The start_spending method quite generously creates a bunch of pork for us in our queue. To make sure you have pork for the following examples, you should execute the start_spending method to fill your queue.

Now that we have a queue we can access, let’s see what our token worker class will look like:

First we need to require a couple of Politics’ files, politics and politics/token_worker. When we have those, we require our pork_spending_queue file so that we can access our PorkSpendingQueue class that we built earlier.

In the definition of our PorkSpendingTokenWorker, we include the Politics::TokenWorker module to give us access to the methods and hooks we need to make our class into a token worker.

In our initialize method we need to connect this class to the system. We do that by calling the register_worker method we got when we included the Politics::TokenWorker module. The register_worker method takes two parameters. The first is the name of the group this worker should belong to. The second parameter is a Hash of options. Currently, only two options are supported.
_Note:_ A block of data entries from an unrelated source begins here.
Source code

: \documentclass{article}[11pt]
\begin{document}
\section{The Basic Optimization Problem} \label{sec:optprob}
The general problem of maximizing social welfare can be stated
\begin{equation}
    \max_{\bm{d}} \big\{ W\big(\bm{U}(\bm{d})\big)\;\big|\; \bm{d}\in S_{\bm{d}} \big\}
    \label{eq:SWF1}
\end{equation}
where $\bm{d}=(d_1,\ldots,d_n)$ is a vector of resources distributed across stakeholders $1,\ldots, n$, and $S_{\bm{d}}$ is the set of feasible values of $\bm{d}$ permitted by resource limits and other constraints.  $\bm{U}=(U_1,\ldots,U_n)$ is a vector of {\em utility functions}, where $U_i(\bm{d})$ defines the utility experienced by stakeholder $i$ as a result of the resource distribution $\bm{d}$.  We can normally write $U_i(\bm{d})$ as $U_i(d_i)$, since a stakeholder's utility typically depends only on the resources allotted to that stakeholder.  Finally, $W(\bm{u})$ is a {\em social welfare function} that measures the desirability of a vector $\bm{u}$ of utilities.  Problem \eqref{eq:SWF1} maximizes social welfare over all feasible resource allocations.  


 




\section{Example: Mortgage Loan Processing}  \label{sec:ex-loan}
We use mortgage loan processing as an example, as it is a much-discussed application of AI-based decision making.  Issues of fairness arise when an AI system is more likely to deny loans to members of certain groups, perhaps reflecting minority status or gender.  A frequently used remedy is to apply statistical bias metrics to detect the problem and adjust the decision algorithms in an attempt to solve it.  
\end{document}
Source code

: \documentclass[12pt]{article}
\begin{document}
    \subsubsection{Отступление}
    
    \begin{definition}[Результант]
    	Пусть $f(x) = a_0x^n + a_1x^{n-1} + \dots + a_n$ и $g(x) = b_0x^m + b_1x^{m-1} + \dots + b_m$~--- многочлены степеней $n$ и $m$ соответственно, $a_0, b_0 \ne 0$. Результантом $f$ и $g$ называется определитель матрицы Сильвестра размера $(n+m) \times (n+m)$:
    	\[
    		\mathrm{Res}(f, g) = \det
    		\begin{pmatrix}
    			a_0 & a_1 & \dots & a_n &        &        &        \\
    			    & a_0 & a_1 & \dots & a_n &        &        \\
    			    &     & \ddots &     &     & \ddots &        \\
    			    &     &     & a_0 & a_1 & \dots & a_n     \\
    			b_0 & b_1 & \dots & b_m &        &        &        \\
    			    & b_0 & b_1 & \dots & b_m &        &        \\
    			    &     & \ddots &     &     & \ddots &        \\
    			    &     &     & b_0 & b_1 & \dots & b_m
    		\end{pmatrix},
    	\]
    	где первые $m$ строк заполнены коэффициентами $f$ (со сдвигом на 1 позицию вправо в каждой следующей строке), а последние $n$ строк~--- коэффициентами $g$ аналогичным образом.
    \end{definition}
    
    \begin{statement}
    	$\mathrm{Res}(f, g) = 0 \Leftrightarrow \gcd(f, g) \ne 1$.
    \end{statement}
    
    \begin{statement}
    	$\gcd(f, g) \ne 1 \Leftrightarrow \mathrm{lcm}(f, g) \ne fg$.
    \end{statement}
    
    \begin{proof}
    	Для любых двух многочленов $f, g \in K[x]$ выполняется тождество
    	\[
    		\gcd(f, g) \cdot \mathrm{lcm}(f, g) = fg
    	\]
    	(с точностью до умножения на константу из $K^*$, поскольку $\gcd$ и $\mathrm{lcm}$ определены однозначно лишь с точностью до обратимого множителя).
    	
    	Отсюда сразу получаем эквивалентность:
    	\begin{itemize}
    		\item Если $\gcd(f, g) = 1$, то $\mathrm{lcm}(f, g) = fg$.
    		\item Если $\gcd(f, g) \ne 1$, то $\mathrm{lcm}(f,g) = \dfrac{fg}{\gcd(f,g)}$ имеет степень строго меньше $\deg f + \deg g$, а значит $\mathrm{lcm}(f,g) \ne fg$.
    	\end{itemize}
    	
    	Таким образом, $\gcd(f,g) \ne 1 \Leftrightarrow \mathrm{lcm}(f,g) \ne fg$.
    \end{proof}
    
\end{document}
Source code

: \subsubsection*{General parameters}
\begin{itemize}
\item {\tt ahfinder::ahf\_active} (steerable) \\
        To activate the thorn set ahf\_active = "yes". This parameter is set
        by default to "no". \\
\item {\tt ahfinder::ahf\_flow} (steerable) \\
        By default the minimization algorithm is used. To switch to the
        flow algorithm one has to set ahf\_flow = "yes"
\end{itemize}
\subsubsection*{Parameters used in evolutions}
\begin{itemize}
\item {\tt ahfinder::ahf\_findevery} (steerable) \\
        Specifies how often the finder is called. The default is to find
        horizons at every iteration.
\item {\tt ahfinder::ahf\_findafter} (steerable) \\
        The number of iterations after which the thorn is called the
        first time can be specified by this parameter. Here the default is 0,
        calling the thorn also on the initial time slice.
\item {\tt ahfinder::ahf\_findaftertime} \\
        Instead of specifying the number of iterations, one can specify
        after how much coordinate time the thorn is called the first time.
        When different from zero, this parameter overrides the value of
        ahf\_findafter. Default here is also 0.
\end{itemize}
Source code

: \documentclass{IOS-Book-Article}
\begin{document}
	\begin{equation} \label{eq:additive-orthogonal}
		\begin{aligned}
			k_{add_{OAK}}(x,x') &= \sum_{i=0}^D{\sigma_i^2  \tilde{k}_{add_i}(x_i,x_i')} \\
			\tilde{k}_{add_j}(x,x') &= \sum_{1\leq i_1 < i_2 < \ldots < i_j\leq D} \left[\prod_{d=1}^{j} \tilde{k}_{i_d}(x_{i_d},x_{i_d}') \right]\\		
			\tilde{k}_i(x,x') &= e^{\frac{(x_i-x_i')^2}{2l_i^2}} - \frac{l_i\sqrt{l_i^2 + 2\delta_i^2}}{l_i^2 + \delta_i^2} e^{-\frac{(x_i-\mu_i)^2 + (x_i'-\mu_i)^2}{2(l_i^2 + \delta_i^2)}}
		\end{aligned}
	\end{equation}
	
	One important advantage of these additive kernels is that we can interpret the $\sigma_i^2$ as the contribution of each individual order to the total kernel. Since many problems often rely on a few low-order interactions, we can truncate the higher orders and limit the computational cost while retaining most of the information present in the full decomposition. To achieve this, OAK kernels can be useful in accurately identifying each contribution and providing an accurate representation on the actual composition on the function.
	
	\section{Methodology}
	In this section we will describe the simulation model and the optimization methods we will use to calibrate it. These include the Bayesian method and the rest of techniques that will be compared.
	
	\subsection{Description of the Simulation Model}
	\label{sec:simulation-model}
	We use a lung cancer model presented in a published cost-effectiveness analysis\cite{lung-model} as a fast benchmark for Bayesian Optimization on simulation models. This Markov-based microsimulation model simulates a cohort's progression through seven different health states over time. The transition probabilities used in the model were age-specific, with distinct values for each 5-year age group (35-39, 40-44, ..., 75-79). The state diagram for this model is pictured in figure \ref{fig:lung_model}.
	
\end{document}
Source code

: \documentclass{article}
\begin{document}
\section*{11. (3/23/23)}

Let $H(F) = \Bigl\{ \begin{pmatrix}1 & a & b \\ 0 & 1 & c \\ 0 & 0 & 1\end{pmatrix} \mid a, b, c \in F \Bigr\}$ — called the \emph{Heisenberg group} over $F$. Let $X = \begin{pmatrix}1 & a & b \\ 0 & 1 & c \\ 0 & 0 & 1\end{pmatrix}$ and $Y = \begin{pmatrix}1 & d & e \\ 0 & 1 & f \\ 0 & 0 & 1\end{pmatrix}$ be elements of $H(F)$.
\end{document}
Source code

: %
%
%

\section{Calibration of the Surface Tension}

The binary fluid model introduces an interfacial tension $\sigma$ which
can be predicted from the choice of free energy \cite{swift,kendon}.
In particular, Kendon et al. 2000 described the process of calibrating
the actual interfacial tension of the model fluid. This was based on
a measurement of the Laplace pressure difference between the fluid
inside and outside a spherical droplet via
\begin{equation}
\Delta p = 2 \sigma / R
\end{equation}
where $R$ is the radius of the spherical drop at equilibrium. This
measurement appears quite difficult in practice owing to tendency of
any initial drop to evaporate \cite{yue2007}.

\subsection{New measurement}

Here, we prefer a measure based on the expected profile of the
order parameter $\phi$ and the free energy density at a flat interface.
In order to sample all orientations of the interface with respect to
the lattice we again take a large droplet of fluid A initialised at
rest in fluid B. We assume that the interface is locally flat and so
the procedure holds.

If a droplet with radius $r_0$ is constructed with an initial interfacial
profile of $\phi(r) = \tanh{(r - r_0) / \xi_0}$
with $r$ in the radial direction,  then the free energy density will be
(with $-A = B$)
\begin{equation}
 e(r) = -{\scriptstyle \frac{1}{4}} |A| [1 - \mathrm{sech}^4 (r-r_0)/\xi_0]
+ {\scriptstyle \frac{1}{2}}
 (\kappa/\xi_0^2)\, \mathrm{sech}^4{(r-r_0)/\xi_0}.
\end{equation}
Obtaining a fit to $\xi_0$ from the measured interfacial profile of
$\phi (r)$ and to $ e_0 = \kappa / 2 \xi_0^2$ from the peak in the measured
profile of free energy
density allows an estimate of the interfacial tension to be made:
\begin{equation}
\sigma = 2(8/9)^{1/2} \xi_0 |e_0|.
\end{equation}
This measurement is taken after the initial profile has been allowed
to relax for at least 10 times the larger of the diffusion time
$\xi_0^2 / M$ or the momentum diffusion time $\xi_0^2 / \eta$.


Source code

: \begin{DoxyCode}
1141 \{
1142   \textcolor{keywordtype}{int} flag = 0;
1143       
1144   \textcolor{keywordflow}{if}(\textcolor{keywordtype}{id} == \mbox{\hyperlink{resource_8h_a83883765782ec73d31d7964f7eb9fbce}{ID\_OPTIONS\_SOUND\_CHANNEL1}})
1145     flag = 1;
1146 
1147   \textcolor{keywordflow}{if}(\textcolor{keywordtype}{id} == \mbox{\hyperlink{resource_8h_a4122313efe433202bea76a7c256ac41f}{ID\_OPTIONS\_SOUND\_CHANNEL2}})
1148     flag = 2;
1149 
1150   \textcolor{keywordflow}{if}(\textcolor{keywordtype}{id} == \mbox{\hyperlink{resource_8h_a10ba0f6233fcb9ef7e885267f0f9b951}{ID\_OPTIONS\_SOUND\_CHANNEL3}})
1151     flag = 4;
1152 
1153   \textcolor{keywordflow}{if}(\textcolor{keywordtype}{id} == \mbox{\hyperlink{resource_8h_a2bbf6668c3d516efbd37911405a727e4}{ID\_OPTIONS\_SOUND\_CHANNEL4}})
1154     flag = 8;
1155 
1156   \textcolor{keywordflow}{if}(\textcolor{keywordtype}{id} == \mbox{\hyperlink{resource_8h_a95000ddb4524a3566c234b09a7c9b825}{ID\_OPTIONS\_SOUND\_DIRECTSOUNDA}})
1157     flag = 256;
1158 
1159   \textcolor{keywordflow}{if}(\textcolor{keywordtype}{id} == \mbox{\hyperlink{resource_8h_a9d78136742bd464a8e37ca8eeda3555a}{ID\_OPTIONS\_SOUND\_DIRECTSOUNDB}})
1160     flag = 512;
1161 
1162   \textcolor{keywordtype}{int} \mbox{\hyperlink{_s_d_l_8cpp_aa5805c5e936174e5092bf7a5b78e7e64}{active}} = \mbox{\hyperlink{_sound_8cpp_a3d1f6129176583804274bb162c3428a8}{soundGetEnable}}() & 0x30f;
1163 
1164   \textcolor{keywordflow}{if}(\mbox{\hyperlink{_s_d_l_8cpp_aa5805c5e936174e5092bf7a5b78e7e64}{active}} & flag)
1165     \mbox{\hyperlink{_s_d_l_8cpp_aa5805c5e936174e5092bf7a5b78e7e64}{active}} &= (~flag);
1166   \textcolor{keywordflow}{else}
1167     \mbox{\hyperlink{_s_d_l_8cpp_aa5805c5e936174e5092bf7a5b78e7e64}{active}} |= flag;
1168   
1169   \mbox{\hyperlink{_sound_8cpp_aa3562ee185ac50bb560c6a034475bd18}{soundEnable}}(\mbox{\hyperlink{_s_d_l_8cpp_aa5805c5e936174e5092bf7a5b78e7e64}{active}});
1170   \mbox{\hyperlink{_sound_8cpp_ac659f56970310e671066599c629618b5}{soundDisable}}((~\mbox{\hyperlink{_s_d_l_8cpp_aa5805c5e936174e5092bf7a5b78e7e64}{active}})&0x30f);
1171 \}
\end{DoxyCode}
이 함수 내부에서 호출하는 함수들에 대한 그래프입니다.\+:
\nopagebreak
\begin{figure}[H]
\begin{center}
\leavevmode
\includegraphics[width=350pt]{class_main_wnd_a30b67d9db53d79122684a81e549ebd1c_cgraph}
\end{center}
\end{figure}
The first is :iteration_length. This option is how long, in seconds, you want an iteration to be. An iteration is the span of time between when a leader is elected and when another leader needs to be elected. It is important to pick the correct length of time for your iteration. You want to make sure that it is long enough to actually process the tasks given to it. If you set this parameter too short, an exception is raised and the instance of that worker dies, never to be heard from again. However, if you set this parameter too long, there are other issues to deal with. First, if you set your worker up to process only so many tasks in the iteration length, then it will just sit there doing nothing after it finishes processing the tasks while it waits for the iteration to end. Second, if there is a problem with the current leader, a new one won’t be elected until the next iteration. So if you set your length to be an hour and your leader dies five minutes in, then you will have to wait another 55 minutes for the next leader to be elected. Although this might work for you in some circumstances, it is probably not going to work for you in most situations. The moral of this story is to take some time, do some benchmarking, and try to determine the most appropriate time for your system.

The second parameter is :servers. This parameter is an Array of Memcached server locations, presented in the format host:port.

With our PorkSpendingTokenWorker registered with the system, we need to tell it what it should do if it becomes a leader. We define this within our start method. There is no requirement that this method name needs to be called start. In theory, you do not even need a particular method; you could put it in your initialize method. But I prefer to have my code a bit cleaner than that—hence the separate method.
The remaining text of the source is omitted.